Me puedo poner una capa, disfrazarme,
sentirme que soy Superman y no por eso ser un superhéroe. Y si me asaltan y
disparan, no tendré super fuerza ni invulnerabilidad que me protejan.
Puedo tener un par de harapos
caros, de marca, lucirlos con actitud de
pavo real, pero si no tengo una jugosa cantidad de dinero en mi cuenta bancaria
o activos de alto valor, no pertenezco a la clase alta, por más gente de
apellidos rimbombantes o en puestos de poder que pueda conocer y codearme con
ellos.
Puedo saltar de un edificio de 30
pisos, diciendo que la ley de la gravedad es una construcción social impuesta
por los científicos, pero mi curiosa creencia no me salvará de caer y estrellarme
fatalmente dejando un reguero de sangre digno de Tarantino.

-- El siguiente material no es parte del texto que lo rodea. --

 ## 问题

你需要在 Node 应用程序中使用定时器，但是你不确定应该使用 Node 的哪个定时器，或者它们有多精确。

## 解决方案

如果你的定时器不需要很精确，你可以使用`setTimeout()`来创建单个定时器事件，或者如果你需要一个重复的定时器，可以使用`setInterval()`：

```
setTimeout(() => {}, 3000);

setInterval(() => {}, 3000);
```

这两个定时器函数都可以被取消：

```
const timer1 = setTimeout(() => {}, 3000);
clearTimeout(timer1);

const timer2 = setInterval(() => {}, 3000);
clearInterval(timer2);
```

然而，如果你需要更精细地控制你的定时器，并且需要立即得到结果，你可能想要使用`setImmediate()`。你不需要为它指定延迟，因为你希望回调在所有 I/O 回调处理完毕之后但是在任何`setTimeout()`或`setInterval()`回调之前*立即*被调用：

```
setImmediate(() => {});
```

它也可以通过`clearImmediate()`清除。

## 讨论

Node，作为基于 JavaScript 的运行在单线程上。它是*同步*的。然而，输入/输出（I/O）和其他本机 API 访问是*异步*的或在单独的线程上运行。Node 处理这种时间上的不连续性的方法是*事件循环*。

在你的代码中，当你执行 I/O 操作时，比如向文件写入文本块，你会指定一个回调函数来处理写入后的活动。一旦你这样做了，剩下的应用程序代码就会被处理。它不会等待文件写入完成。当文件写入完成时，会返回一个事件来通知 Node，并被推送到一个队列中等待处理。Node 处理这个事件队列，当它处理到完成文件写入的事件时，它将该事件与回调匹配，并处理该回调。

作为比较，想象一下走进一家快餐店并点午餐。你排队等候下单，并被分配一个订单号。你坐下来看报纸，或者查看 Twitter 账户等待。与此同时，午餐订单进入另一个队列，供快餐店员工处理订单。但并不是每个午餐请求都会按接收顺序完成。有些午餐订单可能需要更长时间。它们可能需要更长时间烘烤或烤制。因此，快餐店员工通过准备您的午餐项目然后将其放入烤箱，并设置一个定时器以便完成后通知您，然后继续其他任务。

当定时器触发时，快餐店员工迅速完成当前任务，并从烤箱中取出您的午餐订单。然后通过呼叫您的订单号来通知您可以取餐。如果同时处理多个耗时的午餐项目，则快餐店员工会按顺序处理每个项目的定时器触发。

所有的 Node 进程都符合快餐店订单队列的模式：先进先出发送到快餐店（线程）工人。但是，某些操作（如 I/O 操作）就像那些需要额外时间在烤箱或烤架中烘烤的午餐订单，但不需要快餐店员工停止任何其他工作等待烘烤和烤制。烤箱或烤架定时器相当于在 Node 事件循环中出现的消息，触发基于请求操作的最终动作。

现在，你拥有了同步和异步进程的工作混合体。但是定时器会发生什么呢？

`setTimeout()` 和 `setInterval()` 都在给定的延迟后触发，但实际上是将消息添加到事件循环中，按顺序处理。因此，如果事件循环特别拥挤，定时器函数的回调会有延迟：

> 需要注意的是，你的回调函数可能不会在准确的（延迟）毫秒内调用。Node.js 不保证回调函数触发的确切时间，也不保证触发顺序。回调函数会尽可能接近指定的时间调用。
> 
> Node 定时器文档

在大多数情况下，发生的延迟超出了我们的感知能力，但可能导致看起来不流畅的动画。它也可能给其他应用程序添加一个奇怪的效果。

El factor común en estos casos y
en tantos más en la vida real incluso, algunos avalados y hasta impuestos sistemáticamente por oscuras
fuerzas intelectuales, sociales y políticas, es aferrarse irracionalmente a
puros deseos, espejismos, ilusiones y falsas ideas que por un lado distorsionan
nuestra percepción de la realidad y por otro, atentan contra el sentido común y
los límites que nos impone nuestra propia naturaleza, que es de una forma
determinada, con características y posibilidades sanas marcadas por el buen uso
de la razón y la voluntad. Cuando ambas
son reemplazadas por el capricho o por impulsos desordenados de decisiones
amparadas en subjetivismo radical y puro, al margen de la sensatez y de la
propia naturaleza humana, así como de la ley divina y natural, terminan en
algún momento cobrando factura, no pocas veces, cara, llena de autoegaño,
dolor, desilusión e incluso, muerte.